La storia dei socialisti è la storia del riformismo municipale. È la storia delle autonomie ed è la storia della libera associazione dei comuni come espressione di libertà, di autodeterminazione e di autoorganizzazione, contro lo stato centralista, per il federalismo, ma non contro la nazione, di cui i comuni sono parte fondante in quanto appunto Stato dei Comuni, paritario per valore e peso politico allo Stato Centrale.
Non a caso, in Italia e solo in Italia si parla di Repubblica delle Autonomie, e di questa idea di Repubblica è impregnata la nostra Costituzione, al di là delle spinte centralistiche che pur l’hanno accompagnata fin dal suo nascere.
Non a caso, nelle aspirazioni lungimiranti di Carlo Cattaneo, che la Lega dovrebbe imparare a leggere correttamente, c’era il federalismo municipale, inito al valore della nazione, essa stessa federata negli Stati Uniti d’Europa.

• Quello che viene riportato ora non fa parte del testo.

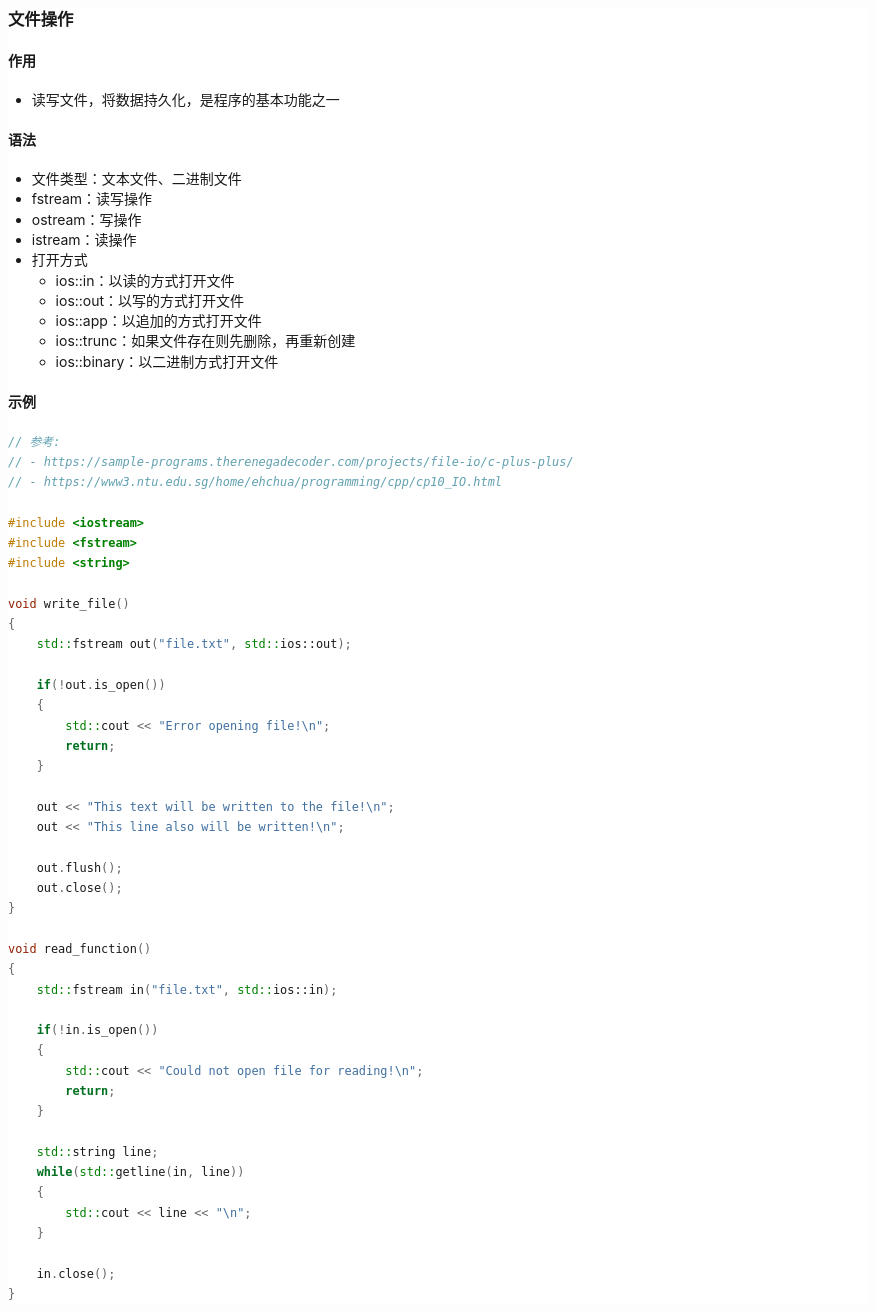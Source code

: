 ### 文件操作

#### 作用

- 读写文件，将数据持久化，是程序的基本功能之一

#### 语法

- 文件类型：文本文件、二进制文件
- fstream：读写操作
- ostream：写操作
- istream：读操作
- 打开方式
    - ios::in：以读的方式打开文件
    - ios::out：以写的方式打开文件
    - ios::app：以追加的方式打开文件
    - ios::trunc：如果文件存在则先删除，再重新创建
    - ios::binary：以二进制方式打开文件

#### 示例

```C++
// 参考: 
// - https://sample-programs.therenegadecoder.com/projects/file-io/c-plus-plus/
// - https://www3.ntu.edu.sg/home/ehchua/programming/cpp/cp10_IO.html

#include <iostream>
#include <fstream>
#include <string>

void write_file()
{
    std::fstream out("file.txt", std::ios::out);

    if(!out.is_open())
    {
        std::cout << "Error opening file!\n";
        return;
    }

    out << "This text will be written to the file!\n";
    out << "This line also will be written!\n";

    out.flush();
    out.close();
}

void read_function()
{
    std::fstream in("file.txt", std::ios::in);

    if(!in.is_open())
    {
        std::cout << "Could not open file for reading!\n";
        return;
    }

    std::string line;
    while(std::getline(in, line))
    {
        std::cout << line << "\n";
    }

    in.close();
}
```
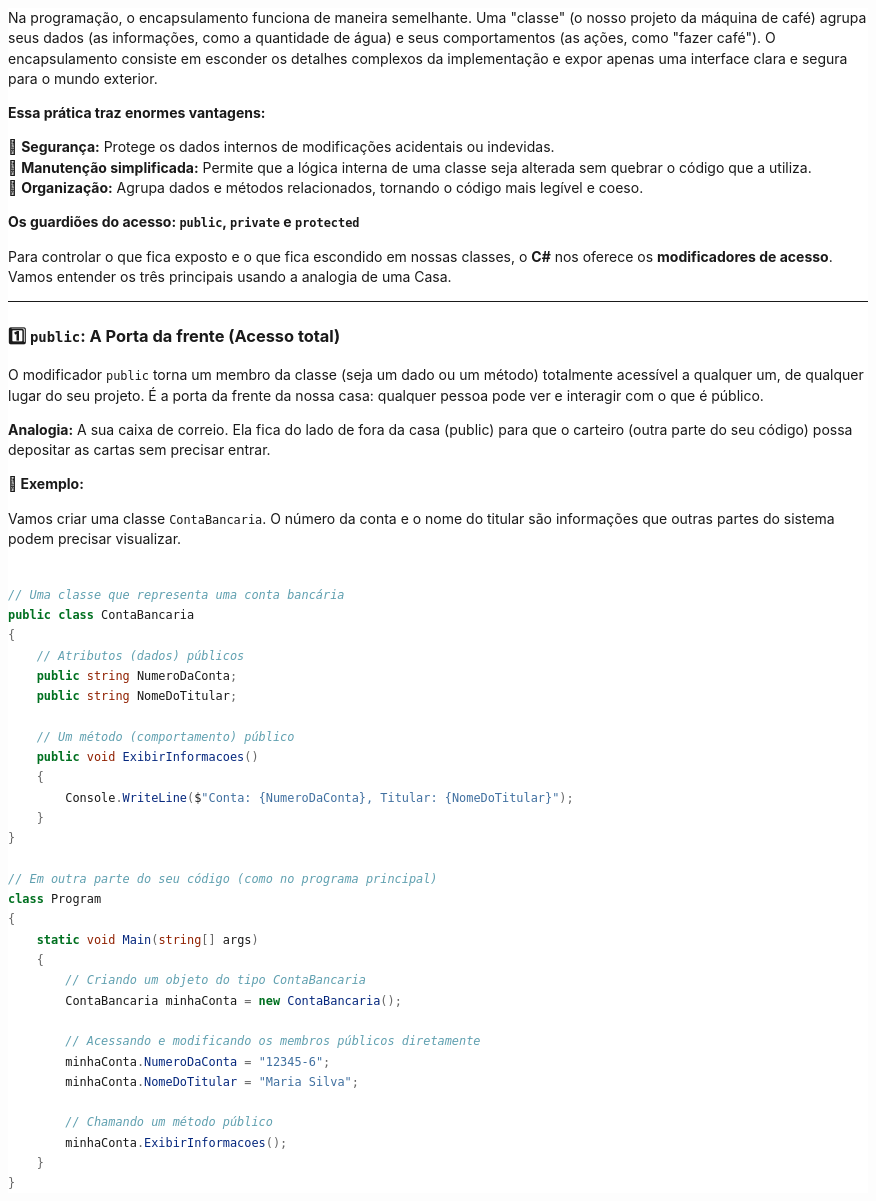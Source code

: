 Na programação, o encapsulamento funciona de maneira semelhante. Uma "classe" (o nosso projeto da máquina de café) agrupa seus dados (as informações, como a quantidade de água) e seus comportamentos (as ações, como "fazer café"). O encapsulamento consiste em esconder os detalhes complexos da implementação e expor apenas uma interface clara e segura para o mundo exterior.

**Essa prática traz enormes vantagens:**

🔹 **Segurança:** Protege os dados internos de modificações acidentais ou indevidas.      
🔹 **Manutenção simplificada:** Permite que a lógica interna de uma classe seja alterada sem quebrar o código que a utiliza.       
🔹 **Organização:** Agrupa dados e métodos relacionados, tornando o código mais legível e coeso.    

**Os guardiões do acesso: `public`, `private` e `protected`**

Para controlar o que fica exposto e o que fica escondido em nossas classes, o **C#** nos oferece os **modificadores de acesso**. Vamos entender os três principais usando a analogia de uma Casa.

---

### 1️⃣ `public`: A Porta da frente (Acesso total)

O modificador `public` torna um membro da classe (seja um dado ou um método) totalmente acessível a qualquer um, de qualquer lugar do seu projeto. É a porta da frente da nossa casa: qualquer pessoa pode ver e interagir com o que é público.

**Analogia:** A sua caixa de correio. Ela fica do lado de fora da casa (public) para que o carteiro (outra parte do seu código) possa depositar as cartas sem precisar entrar.

**🧠 Exemplo:**

Vamos criar uma classe `ContaBancaria`. O número da conta e o nome do titular são informações que outras partes do sistema podem precisar visualizar.

```csharp

// Uma classe que representa uma conta bancária
public class ContaBancaria
{
    // Atributos (dados) públicos
    public string NumeroDaConta;
    public string NomeDoTitular;

    // Um método (comportamento) público
    public void ExibirInformacoes()
    {
        Console.WriteLine($"Conta: {NumeroDaConta}, Titular: {NomeDoTitular}");
    }
}

// Em outra parte do seu código (como no programa principal)
class Program
{
    static void Main(string[] args)
    {
        // Criando um objeto do tipo ContaBancaria
        ContaBancaria minhaConta = new ContaBancaria();

        // Acessando e modificando os membros públicos diretamente
        minhaConta.NumeroDaConta = "12345-6";
        minhaConta.NomeDoTitular = "Maria Silva";

        // Chamando um método público
        minhaConta.ExibirInformacoes();
    }
}

```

Un ordinamento federale, a garanzia dell’indipendenza e di rispetto dei diritti dei cittadini.
Alla faccia ancora una volta della Lega, una delle forze politiche più euroscettiche del nostro Paese e meno rispettose dei diritti.
Il federalismo, nelle migliori accezioni, è il segno delle comunità che si aprono all’esterno, che si uniscono ad altri e condividono con altri grandi principi.
L’esatto contrario del far da sé e per sé.Siamo pronti a sfidarla su ogni questione che riguarda l’assetto istituzionale del Paese. Quarant’anni fa nacquero le Regioni. Furono per primi i socialisti a volerle. Oggi sono per la Lega un punto di riferimento di un futuro sistema federale. Ma noi oggi abbiamo il coraggio di essere critici, di vedere le cose che nelle Regioni non funzionano e non cogliamo difendere un nostro simulacro. Le Regioni non funzionano perché, nate per garantire l’autogoverno dei cittadini e per rafforzare il pluralismo istituzionale dei territori, sono purtroppo diventate portatrici del peggiore centralismo. Si sono spesso associate al centralismo statale contro l’autonomia dei comuni. Lo hanno fatto sul terreno del potere legislativo come su quello fiscale. Rivendicano federalismo, ma hanno rinnegato il federalismo originario, quello che è nato in queste terre. Ed anche la forma di governo presidenziale con cui oggi le Ragioni si rapportano, a partire dall’elezione diretta dei presidenti, è il peggio che si poteva pensare. Ma la Lega su questo non solo sta zitta, ma anzi si siede al tavolo per spartire al Nord i suoi presidenti.
Siamo infine venuti qui oggi per celebrare la Repubblica, di cui la Lega sembra aver fastidio. Il 2 giugno del 1946 si tenne un referendum e delle libere elezioni. Il popolo scelse liberamente la Repubblica, e l’Italia pose fine alla monarchia. La Lega dica da che parte sta: non è d’accordo con la Repubblica? Lo dica!
Il vincitore allora fu Pietro Nenni, che con grande abilità politica riuscì a convincere le altre forze politiche di tenere il referendum per la Repubblica contestualmente al voto per l’elezione dell’Assemblea costituente. Aveva paura che il rinvio del referendum e la separazione del voto avrebbe potuto far slittare o l’una cosa o l’altra. E così in un sol giorno gli italiani avviarono il processo democratico e costituzionale, dando all’Assemblea costituente un mandato preciso.

Piaccia o non piaccia alla Lega, fu proprio dal Nord che venne il maggior sostegno alla Repubblica e venne proprio dal “Vento del Nord” il maggior contributo alla democrazia.